Assignment:
How do the lines below between the ones holding "el NORTHWINDConnectionString en" and "the Drop-Down List</span></span>", inclusive, read? Give them again exactly, with no other lines.

[Supplied data Boundary: Start]

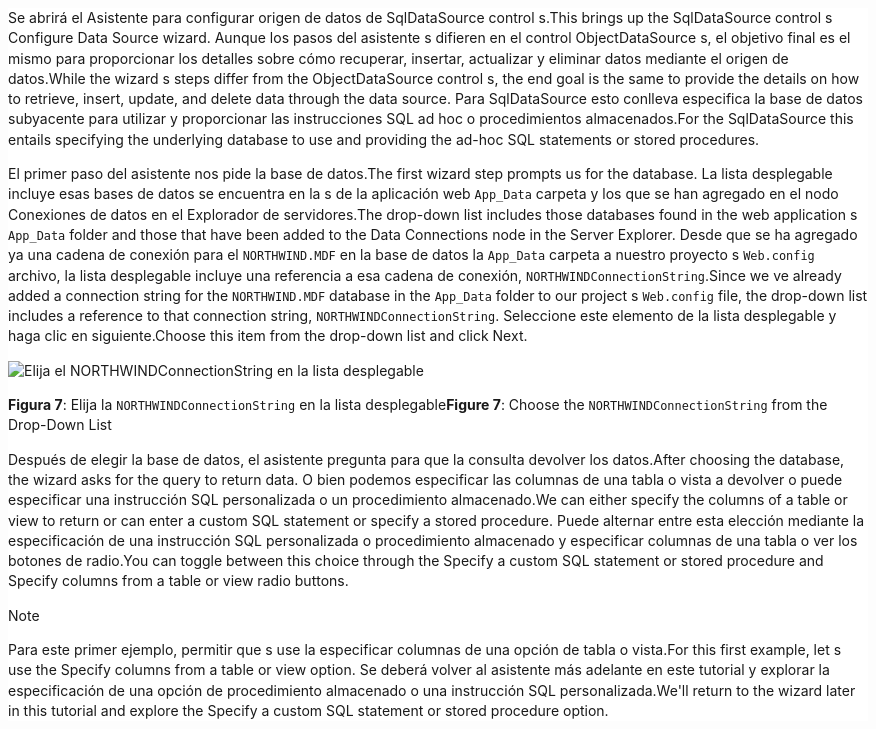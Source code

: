 <span data-ttu-id="33ef6-166">Se abrirá el Asistente para configurar origen de datos de SqlDataSource control s.</span><span class="sxs-lookup"><span data-stu-id="33ef6-166">This brings up the SqlDataSource control s Configure Data Source wizard.</span></span> <span data-ttu-id="33ef6-167">Aunque los pasos del asistente s difieren en el control ObjectDataSource s, el objetivo final es el mismo para proporcionar los detalles sobre cómo recuperar, insertar, actualizar y eliminar datos mediante el origen de datos.</span><span class="sxs-lookup"><span data-stu-id="33ef6-167">While the wizard s steps differ from the ObjectDataSource control s, the end goal is the same to provide the details on how to retrieve, insert, update, and delete data through the data source.</span></span> <span data-ttu-id="33ef6-168">Para SqlDataSource esto conlleva especifica la base de datos subyacente para utilizar y proporcionar las instrucciones SQL ad hoc o procedimientos almacenados.</span><span class="sxs-lookup"><span data-stu-id="33ef6-168">For the SqlDataSource this entails specifying the underlying database to use and providing the ad-hoc SQL statements or stored procedures.</span></span>

<span data-ttu-id="33ef6-169">El primer paso del asistente nos pide la base de datos.</span><span class="sxs-lookup"><span data-stu-id="33ef6-169">The first wizard step prompts us for the database.</span></span> <span data-ttu-id="33ef6-170">La lista desplegable incluye esas bases de datos se encuentra en la s de la aplicación web `App_Data` carpeta y los que se han agregado en el nodo Conexiones de datos en el Explorador de servidores.</span><span class="sxs-lookup"><span data-stu-id="33ef6-170">The drop-down list includes those databases found in the web application s `App_Data` folder and those that have been added to the Data Connections node in the Server Explorer.</span></span> <span data-ttu-id="33ef6-171">Desde que se ha agregado ya una cadena de conexión para el `NORTHWIND.MDF` en la base de datos la `App_Data` carpeta a nuestro proyecto s `Web.config` archivo, la lista desplegable incluye una referencia a esa cadena de conexión, `NORTHWINDConnectionString`.</span><span class="sxs-lookup"><span data-stu-id="33ef6-171">Since we ve already added a connection string for the `NORTHWIND.MDF` database in the `App_Data` folder to our project s `Web.config` file, the drop-down list includes a reference to that connection string, `NORTHWINDConnectionString`.</span></span> <span data-ttu-id="33ef6-172">Seleccione este elemento de la lista desplegable y haga clic en siguiente.</span><span class="sxs-lookup"><span data-stu-id="33ef6-172">Choose this item from the drop-down list and click Next.</span></span>

![Elija el NORTHWINDConnectionString en la lista desplegable](querying-data-with-the-sqldatasource-control-vb/_static/image9.gif)

<span data-ttu-id="33ef6-174">**Figura 7**: Elija la `NORTHWINDConnectionString` en la lista desplegable</span><span class="sxs-lookup"><span data-stu-id="33ef6-174">**Figure 7**: Choose the `NORTHWINDConnectionString` from the Drop-Down List</span></span>

<span data-ttu-id="33ef6-175">Después de elegir la base de datos, el asistente pregunta para que la consulta devolver los datos.</span><span class="sxs-lookup"><span data-stu-id="33ef6-175">After choosing the database, the wizard asks for the query to return data.</span></span> <span data-ttu-id="33ef6-176">O bien podemos especificar las columnas de una tabla o vista a devolver o puede especificar una instrucción SQL personalizada o un procedimiento almacenado.</span><span class="sxs-lookup"><span data-stu-id="33ef6-176">We can either specify the columns of a table or view to return or can enter a custom SQL statement or specify a stored procedure.</span></span> <span data-ttu-id="33ef6-177">Puede alternar entre esta elección mediante la especificación de una instrucción SQL personalizada o procedimiento almacenado y especificar columnas de una tabla o ver los botones de radio.</span><span class="sxs-lookup"><span data-stu-id="33ef6-177">You can toggle between this choice through the Specify a custom SQL statement or stored procedure and Specify columns from a table or view radio buttons.</span></span>

> [!NOTE]
> <span data-ttu-id="33ef6-178">Para este primer ejemplo, permitir que s use la especificar columnas de una opción de tabla o vista.</span><span class="sxs-lookup"><span data-stu-id="33ef6-178">For this first example, let s use the Specify columns from a table or view option.</span></span> <span data-ttu-id="33ef6-179">Se deberá volver al asistente más adelante en este tutorial y explorar la especificación de una opción de procedimiento almacenado o una instrucción SQL personalizada.</span><span class="sxs-lookup"><span data-stu-id="33ef6-179">We'll return to the wizard later in this tutorial and explore the Specify a custom SQL statement or stored procedure option.</span></span>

[Supplied data Boundary: End]

Your solution:
![Elija el NORTHWINDConnectionString en la lista desplegable](querying-data-with-the-sqldatasource-control-vb/_static/image9.gif)

<span data-ttu-id="33ef6-174">**Figura 7**: Elija la `NORTHWINDConnectionString` en la lista desplegable</span><span class="sxs-lookup"><span data-stu-id="33ef6-174">**Figure 7**: Choose the `NORTHWINDConnectionString` from the Drop-Down List</span></span>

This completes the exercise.